[Stored data entries]
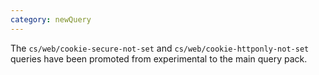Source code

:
 ```yaml
---
category: newQuery
---
```

The `cs/web/cookie-secure-not-set` and `cs/web/cookie-httponly-not-set` queries have been promoted from experimental to the main query pack.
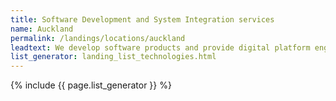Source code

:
 ```yaml
---
title: Software Development and System Integration services
name: Auckland
permalink: /landings/locations/auckland
leadtext: We develop software products and provide digital platform engineering services in across Australia, New Zeland and Asia
list_generator: landing_list_technologies.html
---
```

{% include {{ page.list_generator }} %}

▶ [YOUR OBJECTIVE]
The records above need to be reproduced exactly, with all images omitted.

▶ [RESPONSE BOX]
Source code

:
 ```yaml
---
category: newQuery
---
```

The `cs/web/cookie-secure-not-set` and `cs/web/cookie-httponly-not-set` queries have been promoted from experimental to the main query pack.
Source code

:
 ```yaml
---
title: Software Development and System Integration services
name: Auckland
permalink: /landings/locations/auckland
leadtext: We develop software products and provide digital platform engineering services in across Australia, New Zeland and Asia
list_generator: landing_list_technologies.html
---
```

{% include {{ page.list_generator }} %}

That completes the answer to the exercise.